Beta-blocker Exposure Adversely Affects Asthma Patients

Although selective beta-blockers are generally better tolerated in asthma patients, a study published in Chest found the treatments are not without risk.

A research team from the University of Dundee in Scotland conducted a meta-analysis of existing randomized, blinded, placebo-controlled trials that evaluated beta-blocker exposure in asthma patients for up to 7 days. Due to concerns regarding the development of acute bronchoconstriction, beta-blockers are generally withheld from patients with asthma, the researchers noted.

“Evidence to quantify the actual risk from these drugs in people with asthma is limited, even though recommendations for their avoidance have been around for a long time,” lead study author Daniel Morales, MBChB, told Internal Medicine World Report. “A previous article has attempted to summarize the acute effects for 'selective' beta-blockers, but we felt it did not fully address the risk involved and did not cover risk from 'nonselective' beta-blockers.”
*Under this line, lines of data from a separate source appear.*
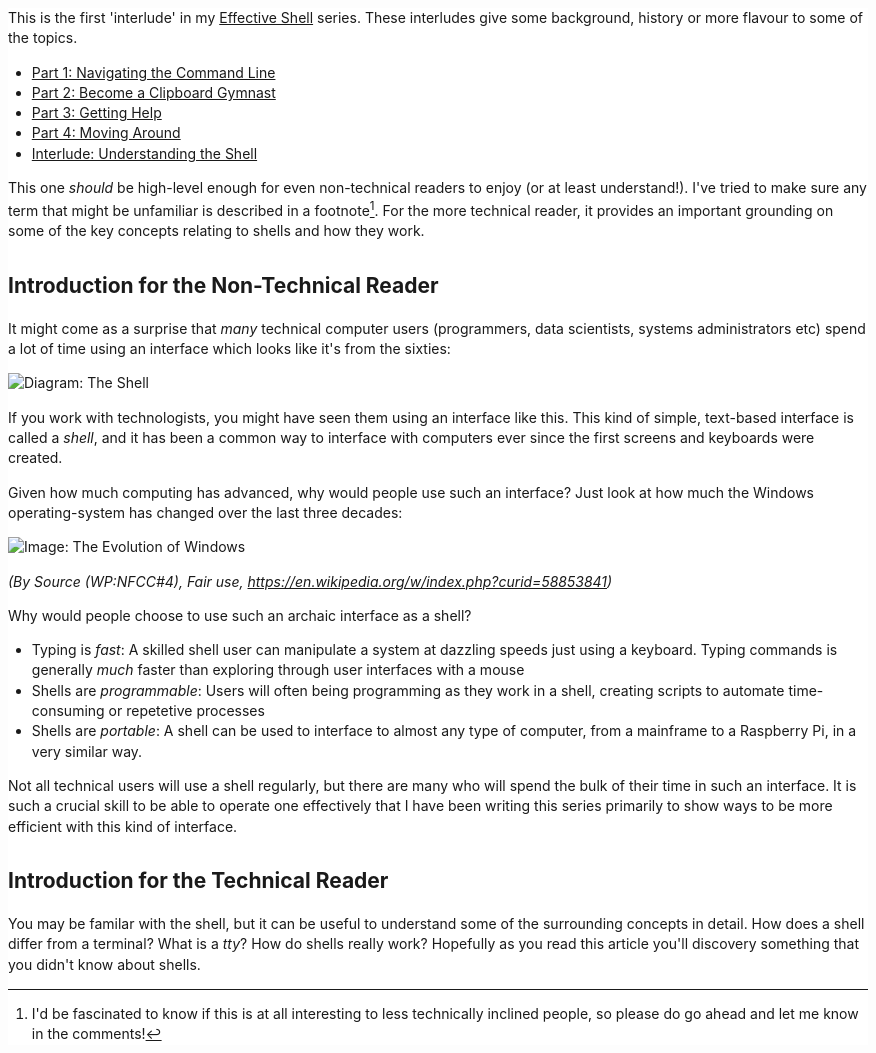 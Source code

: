 This is the first 'interlude' in my [Effective Shell](https://github.com/dwmkerr/effective-shell) series. These interludes give some background, history or more flavour to some of the topics.

- [Part 1: Navigating the Command Line](https://www.dwmkerr.com/effective-shell-part-1-navigating-the-command-line/)
- [Part 2: Become a Clipboard Gymnast](https://www.dwmkerr.com/effective-shell-part-2-become-a-clipboard-gymnast/)
- [Part 3: Getting Help](https://www.dwmkerr.com/effective-shell-part-3-getting-hepl/)
- [Part 4: Moving Around](https://dwmkerr.com/effective-shell-4-moving-around/)
- [Interlude: Understanding the Shell](https://dwmkerr.com/effective-shell-part-5-understanding-the-shell/)

This one _should_ be high-level enough for even non-technical readers to enjoy (or at least understand!). I've tried to make sure any term that might be unfamiliar is described in a footnote[^1]. For the more technical reader, it provides an important grounding on some of the key concepts relating to shells and how they work.

## Introduction for the Non-Technical Reader

It might come as a surprise that _many_ technical computer users (programmers, data scientists, systems administrators etc) spend a lot of time using an interface which looks like it's from the sixties:

<img width="600px" alt="Diagram: The Shell" src="/content/images/2019/05/screenshot-shell.png" />

If you work with technologists, you might have seen them using an interface like this. This kind of simple, text-based interface is called a _shell_, and it has been a common way to interface with computers ever since the first screens and keyboards were created.

Given how much computing has advanced, why would people use such an interface? Just look at how much the Windows operating-system has changed over the last three decades:

<img width="600px" alt="Image: The Evolution of Windows" src="/content/images/2019/05/screenshot-windows-evolution.png" />

*(By Source (WP:NFCC#4), Fair use, https://en.wikipedia.org/w/index.php?curid=58853841)*

Why would people choose to use such an archaic interface as a shell?

- Typing is _fast_: A skilled shell user can manipulate a system at dazzling speeds just using a keyboard. Typing commands is generally _much_ faster than exploring through user interfaces with a mouse
- Shells are _programmable_: Users will often being programming as they work in a shell, creating scripts to automate time-consuming or repetetive processes
- Shells are _portable_: A shell can be used to interface to almost any type of computer, from a mainframe to a Raspberry Pi, in a very similar way.

Not all technical users will use a shell regularly, but there are many who will spend the bulk of their time in such an interface. It is such a crucial skill to be able to operate one effectively that I have been writing this series primarily to show ways to be more efficient with this kind of interface.

## Introduction for the Technical Reader

You may be familar with the shell, but it can be useful to understand some of the surrounding concepts in detail. How does a shell differ from a terminal? What is a _tty_? How do shells really work? Hopefully as you read this article you'll discovery something that you didn't know about shells.


[^1]: I'd be fascinated to know if this is at all interesting to less technically inclined people, so please do go ahead and let me know in the comments!
[^2]: CPU: central processing unit. This is the chip in the computer that does most of the work (which after many layers of abstraction eventually becomes arithmetic and sending simple instructions to other places).
[^3]: Memory is the 'working space' where the state of your system is stored. If you are writing a document, the text lives in memory, until you save it, when it then gets written to a hard drive. Memory is _ephemeral_ - everything is gone when you turn off the power to it.
[^4]: This is the part of your computer that knows how to do things like connect to a WiFi network, or has a network socket you might plug a network cable into.
[^5]: This is the part of your computer you plug the screen into.
[^6]: This is because a mistake in _Kernel Mode_ programs can have disasterous effects. It could access any files, no matter who they belong do, control the hardware, install more software - almost anything. Errors in this code can cause terrible issues (like the infamous Windows 'blue screen of death'), and malicious code in the kernel essentially has full access to not only all your data but also your webcam, network adapter and so on.
[^7]: As an aside, if you are curious about the visual style of my setup or customisations that have been made, everything in my setup is available online on my 'dotfiles' repo - [github.com/dwmkerr/dotfiles](https://github.com/dwmkerr/dotfiles).
[^8]: And that's where the 'TTY' acronym you will see sometimes comes from. Enter the `ps` command, and you'll actually see the TTY interface each process is attached to. This is a topic that will come up later in the series.
[^9]: `$$` is a Bash [internal variable](https://www.tldp.org/LDP/abs/html/internalvariables.html#PROCCID). These will also be covered in a later article in the series.
[^10]: Feel free to see my [dotfiles](https://github.com/dwmkerr/dotfiles) to configure a similar setup for yourself.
Of the 32 studies the review authors selected from a possible 1,989, 16 evaluated selective beta-blockers, 6 examined nonselective beta-blockers, and 10 observed both. In addition, 23 studies provided data on mean absolute percentage change in forced expiratory volume (FEV₁), 13 on symptoms, and 5 on ≥20% decreases in FEV₁. The investigators focused mostly on the beta-blockers known as atenolol, metoprolol, and propanolol.
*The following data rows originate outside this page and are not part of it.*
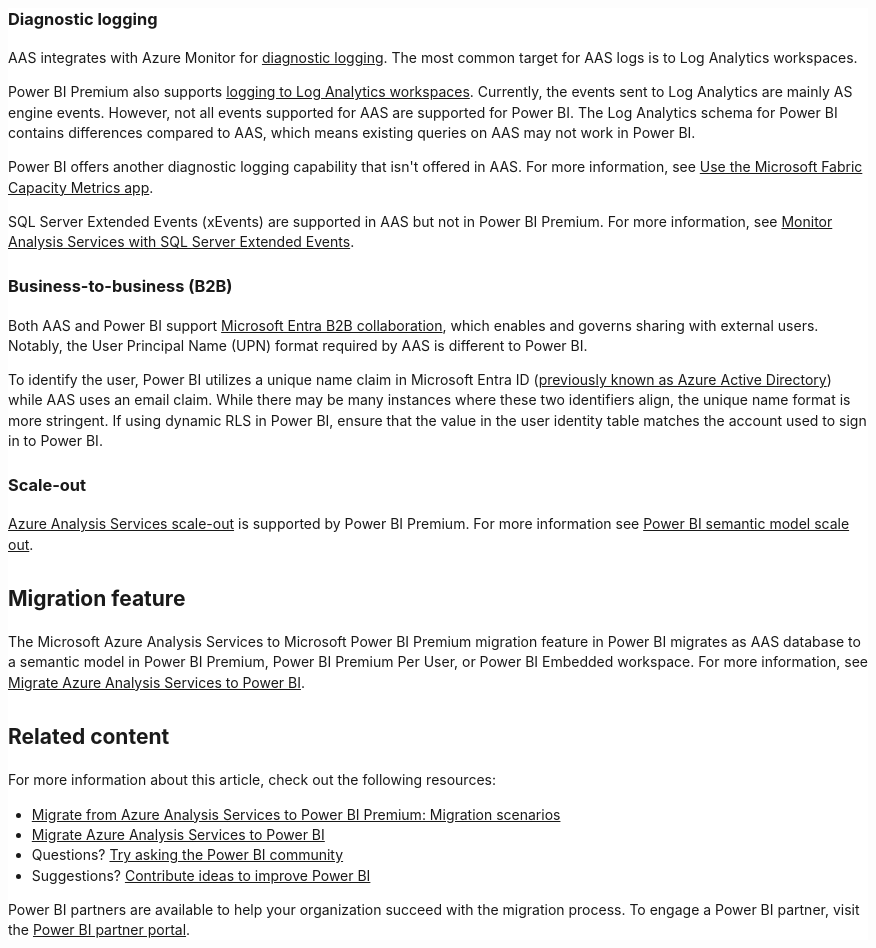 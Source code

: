 ### Diagnostic logging

AAS integrates with Azure Monitor for [diagnostic logging](/azure/analysis-services/analysis-services-logging). The most common target for AAS logs is to Log Analytics workspaces.

Power BI Premium also supports [logging to Log Analytics workspaces](../transform-model/log-analytics/desktop-log-analytics-overview.md). Currently, the events sent to Log Analytics are mainly AS engine events. However, not all events supported for AAS are supported for Power BI. The Log Analytics schema for Power BI contains differences compared to AAS, which means existing queries on AAS may not work in Power BI.

Power BI offers another diagnostic logging capability that isn't offered in AAS. For more information, see [Use the Microsoft Fabric Capacity Metrics app](/fabric/enterprise/metrics-app).

SQL Server Extended Events (xEvents) are supported in AAS but not in Power BI Premium. For more information, see [Monitor Analysis Services with SQL Server Extended Events](/analysis-services/instances/monitor-analysis-services-with-sql-server-extended-events).

### Business-to-business (B2B)

Both AAS and Power BI support [Microsoft Entra B2B collaboration](/azure/active-directory/external-identities/what-is-b2b), which enables and governs sharing with external users. Notably, the User Principal Name (UPN) format required by AAS is different to Power BI.

To identify the user, Power BI utilizes a unique name claim in Microsoft Entra ID ([previously known as Azure Active Directory](/azure/active-directory/fundamentals/new-name)) while AAS uses an email claim. While there may be many instances where these two identifiers align, the unique name format is more stringent. If using dynamic RLS in Power BI, ensure that the value in the user identity table matches the account used to sign in to Power BI.

### Scale-out

[Azure Analysis Services scale-out](/azure/analysis-services/analysis-services-scale-out) is supported by Power BI Premium. For more information see [Power BI semantic model scale out](../enterprise/service-premium-scale-out.md).

## Migration feature

The Microsoft Azure Analysis Services to Microsoft Power BI Premium migration feature in Power BI migrates as AAS database to a semantic model in Power BI Premium, Power BI Premium Per User, or Power BI Embedded workspace. For more information, see [Migrate Azure Analysis Services to Power BI](../enterprise/aas-pbi-migration-overview.md).

## Related content

For more information about this article, check out the following resources:

- [Migrate from Azure Analysis Services to Power BI Premium: Migration scenarios](migrate-azure-analysis-services-to-powerbi-premium-migration-scenarios.md)
- [Migrate Azure Analysis Services to Power BI](../enterprise/aas-pbi-migration-overview.md)
- Questions? [Try asking the Power BI community](https://community.powerbi.com/)
- Suggestions? [Contribute ideas to improve Power BI](https://ideas.powerbi.com)

Power BI partners are available to help your organization succeed with the migration process. To engage a Power BI partner, visit the [Power BI partner portal](https://powerbi.microsoft.com/partners/).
Morales and his colleagues evaluated 600 acute selective beta-blocker exposures in 330 asthma patients, as well as 301 acute nonselective beta-blocker exposures in 218 asthma patients. Among the selective and nonselective exposure patients, FEV₁ levels were 2.28 L and 2.50 L, respectively. Most of the trials were single-dose studies with respiratory measurements taken approximately 108 minutes post-dose, on average.

“Both types of beta-blockers carry some degree of risk when given for the first time, with nonselective beta-blockers having a greater effect on lung function in people with asthma than selective beta-blockers,” Morales said when asked what findings surprised him. “However, not all people with asthma seem to have the same response, which also varied by dose and the type of drug used. Risk from selective beta-blockers was generally quite small, and the main treatment used for the acute relief of symptoms in asthma generally still worked well when given to people acutely exposed to selective beta-blockers — although a small reduction in efficacy was noted.”

Acute selective beta-blockades caused a mean absolute 6.9% decrease in FEV₁ levels compared to placebo. However, only 8 patients needed to be treated, which the researchers concluded was not statistically significant. And while acute nonselective beta-blockades produced a mean absolute 10.2% decrease in FEV₁ levels compared to placebo, the researchers found the number of patients needed to treat was also statistically insignificant.

“The risk from using nonselective beta-blockers in people with asthma for conditions like migraine is probably too great when considering their potential benefits, even though some patients with asthma may tolerate them initially,” Morales advised internists. “In contrast, the benefits from using selective beta-blockers in people with cardiovascular disease (CVD) and asthma possibly outweigh their risk when they are started at low doses, as the potential benefits are much greater.”